Wednesday, April 6, 2011

Maintaining Identity in Changing Times

The main focus of a business is to capitalize. They seek to capitalize on the skills of their employees, and the products and resources they sell and/or develop for consumers. Capitalizing on Capabilities by Dave Ulrich and Norm Smallwood touch on the many facets of a companies capabilities. Ulrich and Smallwood listed 11 capabilities of a good business i.e., Speed (making important changes quickly), strategic unity (sharing strategy through company), Shared Mind-Set (coherent brand identity), etc... showing the plethora of capabilities that are sought by business executives.

We have touched on several companies that have been successful at capitalizing on their capabilities, like: Nike, Apple, Microsoft, GE etc..., but their successes must be attributed to more than chance. In Strategic Sourcing, Mark Gottfrendson, Rudy Puryear, and Steven Phillips touch on a key aspect of capitalizing in changing times. There is no secret that companies have turned to foreign markets to outsource production and/or services. This is a decision based on recent financial trends, where a company sees foreign opportunity to save and does so. Gottfredredson, et al., state
"It's no longer a company's ownership of capabilities that matters but rather its ability to control and make the most of critical capabilities"
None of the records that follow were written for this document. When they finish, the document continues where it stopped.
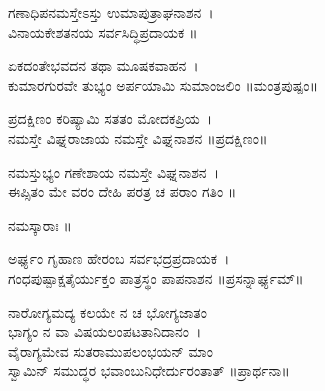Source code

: ಗಣಾಧಿಪನಮಸ್ತೇಽಸ್ತು ಉಮಾಪುತ್ರಾಘನಾಶನ~।\\
ವಿನಾಯಕೇಶತನಯ ಸರ್ವಸಿದ್ಧಿಪ್ರದಾಯಕ ॥

ಏಕದಂತೇಭವದನ ತಥಾ ಮೂಷಕವಾಹನ~।\\
ಕುಮಾರಗುರವೇ ತುಭ್ಯಂ ಅರ್ಪಯಾಮಿ ಸುಮಾಂಜಲಿಂ ॥ಮಂತ್ರಪುಷ್ಪಂ॥

ಪ್ರದಕ್ಷಿಣಂ ಕರಿಷ್ಯಾಮಿ ಸತತಂ ಮೋದಕಪ್ರಿಯ~।\\
ನಮಸ್ತೇ ವಿಘ್ನರಾಜಾಯ ನಮಸ್ತೇ ವಿಘ್ನನಾಶನ ॥ಪ್ರದಕ್ಷಿಣಂ॥

ನಮಸ್ತುಭ್ಯಂ ಗಣೇಶಾಯ ನಮಸ್ತೇ ವಿಘ್ನನಾಶನ~।\\
ಈಪ್ಸಿತಂ ಮೇ ವರಂ ದೇಹಿ ಪರತ್ರ ಚ ಪರಾಂ ಗತಿಂ ॥

ನಮಸ್ಕಾರಾಃ ॥

ಅರ್ಘ್ಯಂ ಗೃಹಾಣ ಹೇರಂಬ ಸರ್ವಭದ್ರಪ್ರದಾಯಕ~।\\
ಗಂಧಪುಷ್ಪಾಕ್ಷತೈರ್ಯುಕ್ತಂ ಪಾತ್ರಸ್ಥಂ ಪಾಪನಾಶನ ॥ಪ್ರಸನ್ನಾರ್ಘ್ಯಮ್॥

ನಾರೋಗ್ಯಮದ್ಯ ಕಲಯೇ ನ ಚ ಭೋಗ್ಯಜಾತಂ\\
ಭಾಗ್ಯಂ ನ ವಾ ವಿಷಯಲಂಪಟತಾನಿದಾನಂ~।\\
ವೈರಾಗ್ಯಮೇವ ಸುತರಾಮುಪಲಂಭಯನ್ ಮಾಂ\\
ಸ್ವಾಮಿನ್ ಸಮುದ್ಧರ ಭವಾಂಬುನಿಧೇರ್ದುರಂತಾತ್ ॥ಪ್ರಾರ್ಥನಾ॥
\newpage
Ulrich and Smallwood emphasized the fact that a companies capabilities must be shared amongst members of the company. How then do companies maintain this "lockstep" goal when peaces of the company are somewhat disconnected? Some companies have done it well like Disney Co., who have been outsourcing many technological processes for the past few years while remaining very tied to their traditions and ideals.

However, Disney is only one example and one where IT may not have a profound impact on the visions, values and identity of corporation. Are there companies that have grown weaker in capitalizing on capabilities because of outsourcing?